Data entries
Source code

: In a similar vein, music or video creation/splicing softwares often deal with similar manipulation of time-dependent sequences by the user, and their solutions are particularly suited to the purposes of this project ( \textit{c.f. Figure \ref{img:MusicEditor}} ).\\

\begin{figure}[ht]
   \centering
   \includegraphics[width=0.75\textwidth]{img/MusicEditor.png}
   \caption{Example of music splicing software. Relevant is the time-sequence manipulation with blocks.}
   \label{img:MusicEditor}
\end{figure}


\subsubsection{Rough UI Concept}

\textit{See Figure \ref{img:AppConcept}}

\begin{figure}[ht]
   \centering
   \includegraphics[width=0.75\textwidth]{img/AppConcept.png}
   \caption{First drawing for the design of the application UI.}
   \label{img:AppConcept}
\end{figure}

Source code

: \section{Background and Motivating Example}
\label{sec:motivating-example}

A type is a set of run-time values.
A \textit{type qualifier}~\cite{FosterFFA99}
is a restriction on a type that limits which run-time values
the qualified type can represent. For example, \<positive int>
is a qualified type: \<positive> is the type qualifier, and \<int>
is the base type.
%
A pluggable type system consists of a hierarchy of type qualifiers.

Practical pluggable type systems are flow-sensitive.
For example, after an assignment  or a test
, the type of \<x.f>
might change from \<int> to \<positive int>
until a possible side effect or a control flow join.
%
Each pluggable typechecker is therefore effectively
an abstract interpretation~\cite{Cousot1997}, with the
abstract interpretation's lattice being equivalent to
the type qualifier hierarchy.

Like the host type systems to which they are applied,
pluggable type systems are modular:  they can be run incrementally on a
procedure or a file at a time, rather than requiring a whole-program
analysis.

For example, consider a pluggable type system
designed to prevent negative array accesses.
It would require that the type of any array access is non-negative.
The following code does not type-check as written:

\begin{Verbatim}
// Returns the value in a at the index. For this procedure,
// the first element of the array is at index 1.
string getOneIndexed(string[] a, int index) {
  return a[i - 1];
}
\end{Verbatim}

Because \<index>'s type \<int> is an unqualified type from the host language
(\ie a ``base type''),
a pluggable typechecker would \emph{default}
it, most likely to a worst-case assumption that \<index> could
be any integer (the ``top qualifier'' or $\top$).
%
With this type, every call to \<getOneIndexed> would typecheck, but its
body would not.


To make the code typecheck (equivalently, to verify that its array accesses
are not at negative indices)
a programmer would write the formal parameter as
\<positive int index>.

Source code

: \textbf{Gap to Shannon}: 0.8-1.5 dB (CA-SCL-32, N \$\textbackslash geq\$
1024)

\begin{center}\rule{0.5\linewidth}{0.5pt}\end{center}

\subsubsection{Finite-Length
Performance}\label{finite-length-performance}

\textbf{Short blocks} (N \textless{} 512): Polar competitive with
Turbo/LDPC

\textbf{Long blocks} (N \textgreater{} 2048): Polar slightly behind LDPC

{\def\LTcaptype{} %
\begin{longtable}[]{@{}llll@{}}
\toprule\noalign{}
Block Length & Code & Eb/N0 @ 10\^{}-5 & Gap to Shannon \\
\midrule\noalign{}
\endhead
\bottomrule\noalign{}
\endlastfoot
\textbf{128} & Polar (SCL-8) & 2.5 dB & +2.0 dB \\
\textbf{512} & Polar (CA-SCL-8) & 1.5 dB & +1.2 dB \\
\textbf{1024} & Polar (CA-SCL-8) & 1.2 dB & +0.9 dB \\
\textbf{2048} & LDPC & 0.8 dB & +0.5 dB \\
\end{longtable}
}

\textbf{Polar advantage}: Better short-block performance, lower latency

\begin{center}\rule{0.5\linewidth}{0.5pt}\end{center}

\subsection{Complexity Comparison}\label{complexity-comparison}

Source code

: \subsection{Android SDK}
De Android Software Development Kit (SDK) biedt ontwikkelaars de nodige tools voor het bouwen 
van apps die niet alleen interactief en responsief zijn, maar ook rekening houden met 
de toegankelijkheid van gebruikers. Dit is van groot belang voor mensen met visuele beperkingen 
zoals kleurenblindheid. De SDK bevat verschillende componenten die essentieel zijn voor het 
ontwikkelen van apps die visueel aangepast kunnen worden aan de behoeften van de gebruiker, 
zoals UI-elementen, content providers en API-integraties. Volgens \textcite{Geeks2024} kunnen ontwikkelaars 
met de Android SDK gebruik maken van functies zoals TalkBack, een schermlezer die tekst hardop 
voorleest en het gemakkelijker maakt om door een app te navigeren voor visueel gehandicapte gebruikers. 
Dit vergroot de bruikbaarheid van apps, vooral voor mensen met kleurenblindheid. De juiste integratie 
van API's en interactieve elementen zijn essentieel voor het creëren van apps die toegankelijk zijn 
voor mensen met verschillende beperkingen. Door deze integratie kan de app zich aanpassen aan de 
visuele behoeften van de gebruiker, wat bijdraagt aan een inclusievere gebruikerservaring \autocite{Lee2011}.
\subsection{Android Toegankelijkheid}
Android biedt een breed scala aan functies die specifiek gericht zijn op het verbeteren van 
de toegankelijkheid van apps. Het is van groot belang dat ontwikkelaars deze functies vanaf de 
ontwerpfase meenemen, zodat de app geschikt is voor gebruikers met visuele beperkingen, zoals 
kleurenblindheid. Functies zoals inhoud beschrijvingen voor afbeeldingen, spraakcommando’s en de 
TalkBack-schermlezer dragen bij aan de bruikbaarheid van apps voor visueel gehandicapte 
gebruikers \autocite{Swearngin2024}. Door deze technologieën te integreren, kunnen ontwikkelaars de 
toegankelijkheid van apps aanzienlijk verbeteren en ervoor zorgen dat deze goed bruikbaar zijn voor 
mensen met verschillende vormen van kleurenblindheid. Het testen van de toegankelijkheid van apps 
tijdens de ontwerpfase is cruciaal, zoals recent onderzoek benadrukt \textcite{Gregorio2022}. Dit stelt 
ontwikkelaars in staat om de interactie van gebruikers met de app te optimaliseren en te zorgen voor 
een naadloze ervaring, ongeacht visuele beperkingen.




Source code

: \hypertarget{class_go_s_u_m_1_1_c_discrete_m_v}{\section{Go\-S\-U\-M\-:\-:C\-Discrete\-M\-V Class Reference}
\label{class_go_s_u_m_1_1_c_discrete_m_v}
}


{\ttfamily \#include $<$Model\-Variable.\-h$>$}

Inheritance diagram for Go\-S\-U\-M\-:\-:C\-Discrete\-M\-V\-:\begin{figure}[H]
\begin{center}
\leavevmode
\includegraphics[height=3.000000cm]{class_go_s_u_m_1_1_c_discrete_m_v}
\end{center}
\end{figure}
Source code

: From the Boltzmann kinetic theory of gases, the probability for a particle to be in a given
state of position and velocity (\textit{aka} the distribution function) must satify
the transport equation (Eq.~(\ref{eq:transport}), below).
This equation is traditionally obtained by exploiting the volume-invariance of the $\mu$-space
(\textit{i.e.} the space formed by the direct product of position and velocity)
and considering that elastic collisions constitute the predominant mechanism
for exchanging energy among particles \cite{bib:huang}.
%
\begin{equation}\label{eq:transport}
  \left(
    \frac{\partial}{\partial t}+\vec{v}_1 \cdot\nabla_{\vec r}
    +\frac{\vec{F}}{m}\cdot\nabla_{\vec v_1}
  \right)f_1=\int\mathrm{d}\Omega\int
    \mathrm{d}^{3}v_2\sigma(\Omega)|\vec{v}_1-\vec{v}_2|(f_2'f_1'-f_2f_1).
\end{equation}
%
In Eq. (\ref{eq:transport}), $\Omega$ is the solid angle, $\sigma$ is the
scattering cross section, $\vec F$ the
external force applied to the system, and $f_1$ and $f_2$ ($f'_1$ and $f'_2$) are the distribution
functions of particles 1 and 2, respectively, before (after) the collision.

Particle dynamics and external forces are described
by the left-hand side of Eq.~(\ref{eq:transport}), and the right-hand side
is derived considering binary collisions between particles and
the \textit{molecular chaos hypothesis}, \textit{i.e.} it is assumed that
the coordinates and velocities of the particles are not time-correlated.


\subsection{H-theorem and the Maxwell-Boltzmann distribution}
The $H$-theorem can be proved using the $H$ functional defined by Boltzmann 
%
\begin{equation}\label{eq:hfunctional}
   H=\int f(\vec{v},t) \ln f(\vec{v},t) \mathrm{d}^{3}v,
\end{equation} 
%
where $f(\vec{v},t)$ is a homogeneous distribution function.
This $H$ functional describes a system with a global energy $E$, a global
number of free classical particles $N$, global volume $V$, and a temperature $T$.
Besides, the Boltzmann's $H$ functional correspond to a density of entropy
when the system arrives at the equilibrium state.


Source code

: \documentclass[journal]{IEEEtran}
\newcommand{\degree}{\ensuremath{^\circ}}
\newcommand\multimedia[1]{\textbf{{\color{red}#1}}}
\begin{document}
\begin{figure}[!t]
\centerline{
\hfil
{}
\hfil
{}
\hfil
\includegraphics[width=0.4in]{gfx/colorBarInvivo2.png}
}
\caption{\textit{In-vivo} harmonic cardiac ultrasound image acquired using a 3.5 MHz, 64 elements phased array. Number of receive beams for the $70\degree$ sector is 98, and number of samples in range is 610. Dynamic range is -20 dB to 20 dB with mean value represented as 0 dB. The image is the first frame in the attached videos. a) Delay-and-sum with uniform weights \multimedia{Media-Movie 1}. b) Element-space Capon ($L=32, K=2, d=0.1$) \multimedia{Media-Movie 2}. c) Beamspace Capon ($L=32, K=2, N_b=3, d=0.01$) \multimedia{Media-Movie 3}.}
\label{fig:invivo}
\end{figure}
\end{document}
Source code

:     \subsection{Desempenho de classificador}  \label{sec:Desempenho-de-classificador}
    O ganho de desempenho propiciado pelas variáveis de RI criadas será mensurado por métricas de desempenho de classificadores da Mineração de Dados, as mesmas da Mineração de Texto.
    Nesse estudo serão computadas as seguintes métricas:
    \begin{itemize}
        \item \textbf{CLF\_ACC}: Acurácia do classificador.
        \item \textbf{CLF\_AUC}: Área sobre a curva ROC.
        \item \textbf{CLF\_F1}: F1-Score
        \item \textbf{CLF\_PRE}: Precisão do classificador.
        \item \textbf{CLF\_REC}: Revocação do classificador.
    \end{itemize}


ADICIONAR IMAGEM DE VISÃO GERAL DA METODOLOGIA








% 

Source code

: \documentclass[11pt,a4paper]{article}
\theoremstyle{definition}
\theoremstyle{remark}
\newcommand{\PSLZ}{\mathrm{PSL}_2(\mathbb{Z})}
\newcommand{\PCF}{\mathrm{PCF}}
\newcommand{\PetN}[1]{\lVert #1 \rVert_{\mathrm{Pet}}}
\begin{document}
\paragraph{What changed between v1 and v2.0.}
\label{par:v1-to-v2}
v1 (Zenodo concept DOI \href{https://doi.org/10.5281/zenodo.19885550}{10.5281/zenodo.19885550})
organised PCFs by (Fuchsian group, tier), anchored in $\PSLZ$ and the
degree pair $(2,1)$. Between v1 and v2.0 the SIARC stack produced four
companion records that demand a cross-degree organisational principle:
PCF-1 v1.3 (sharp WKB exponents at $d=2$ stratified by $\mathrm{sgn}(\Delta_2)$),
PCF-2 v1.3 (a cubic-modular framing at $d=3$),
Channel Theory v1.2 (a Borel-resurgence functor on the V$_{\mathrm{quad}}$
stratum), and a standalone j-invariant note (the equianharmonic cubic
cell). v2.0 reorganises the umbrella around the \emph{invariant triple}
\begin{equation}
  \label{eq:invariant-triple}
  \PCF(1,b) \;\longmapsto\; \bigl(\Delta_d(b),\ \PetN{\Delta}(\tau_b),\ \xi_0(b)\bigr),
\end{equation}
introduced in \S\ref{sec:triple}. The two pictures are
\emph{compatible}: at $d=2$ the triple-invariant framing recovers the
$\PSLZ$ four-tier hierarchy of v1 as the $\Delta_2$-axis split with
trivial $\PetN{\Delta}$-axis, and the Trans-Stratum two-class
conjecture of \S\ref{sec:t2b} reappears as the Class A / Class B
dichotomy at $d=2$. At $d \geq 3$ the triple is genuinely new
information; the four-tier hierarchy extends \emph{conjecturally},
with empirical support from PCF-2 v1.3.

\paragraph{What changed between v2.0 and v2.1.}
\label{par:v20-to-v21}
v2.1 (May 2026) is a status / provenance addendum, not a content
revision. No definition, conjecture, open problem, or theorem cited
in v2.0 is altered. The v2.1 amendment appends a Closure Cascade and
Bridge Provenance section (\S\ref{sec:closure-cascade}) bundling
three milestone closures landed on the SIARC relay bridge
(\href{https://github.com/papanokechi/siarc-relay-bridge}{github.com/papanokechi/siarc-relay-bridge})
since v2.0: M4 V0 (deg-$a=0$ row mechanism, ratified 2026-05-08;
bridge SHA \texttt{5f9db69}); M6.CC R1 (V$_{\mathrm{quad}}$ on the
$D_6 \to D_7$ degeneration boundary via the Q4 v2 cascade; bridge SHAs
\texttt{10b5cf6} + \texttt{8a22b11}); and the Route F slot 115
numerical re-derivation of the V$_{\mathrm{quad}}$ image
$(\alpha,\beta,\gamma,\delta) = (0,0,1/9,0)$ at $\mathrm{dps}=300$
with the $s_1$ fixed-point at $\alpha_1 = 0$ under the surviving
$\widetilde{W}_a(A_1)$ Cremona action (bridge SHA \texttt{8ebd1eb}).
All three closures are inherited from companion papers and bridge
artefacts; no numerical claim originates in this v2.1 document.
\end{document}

--- Task goal ---
Transcribe the records above from the line holding "the type qualifier hierarchy." down to the line holding "De Android Software", inclusive, without adding anything.

--- Task solution ---
the type qualifier hierarchy.

Like the host type systems to which they are applied,
pluggable type systems are modular:  they can be run incrementally on a
procedure or a file at a time, rather than requiring a whole-program
analysis.

For example, consider a pluggable type system
designed to prevent negative array accesses.
It would require that the type of any array access is non-negative.
The following code does not type-check as written:

\begin{Verbatim}
// Returns the value in a at the index. For this procedure,
// the first element of the array is at index 1.
string getOneIndexed(string[] a, int index) {
  return a[i - 1];
}
\end{Verbatim}

Because \<index>'s type \<int> is an unqualified type from the host language
(\ie a ``base type''),
a pluggable typechecker would \emph{default}
it, most likely to a worst-case assumption that \<index> could
be any integer (the ``top qualifier'' or $\top$).
%
With this type, every call to \<getOneIndexed> would typecheck, but its
body would not.


To make the code typecheck (equivalently, to verify that its array accesses
are not at negative indices)
a programmer would write the formal parameter as
\<positive int index>.

Source code

: \textbf{Gap to Shannon}: 0.8-1.5 dB (CA-SCL-32, N \$\textbackslash geq\$
1024)

\begin{center}\rule{0.5\linewidth}{0.5pt}\end{center}

\subsubsection{Finite-Length
Performance}\label{finite-length-performance}

\textbf{Short blocks} (N \textless{} 512): Polar competitive with
Turbo/LDPC

\textbf{Long blocks} (N \textgreater{} 2048): Polar slightly behind LDPC

{\def\LTcaptype{} %
\begin{longtable}[]{@{}llll@{}}
\toprule\noalign{}
Block Length & Code & Eb/N0 @ 10\^{}-5 & Gap to Shannon \\
\midrule\noalign{}
\endhead
\bottomrule\noalign{}
\endlastfoot
\textbf{128} & Polar (SCL-8) & 2.5 dB & +2.0 dB \\
\textbf{512} & Polar (CA-SCL-8) & 1.5 dB & +1.2 dB \\
\textbf{1024} & Polar (CA-SCL-8) & 1.2 dB & +0.9 dB \\
\textbf{2048} & LDPC & 0.8 dB & +0.5 dB \\
\end{longtable}
}

\textbf{Polar advantage}: Better short-block performance, lower latency

\begin{center}\rule{0.5\linewidth}{0.5pt}\end{center}

\subsection{Complexity Comparison}\label{complexity-comparison}

Source code

: \subsection{Android SDK}
De Android Software Development Kit (SDK) biedt ontwikkelaars de nodige tools voor het bouwen 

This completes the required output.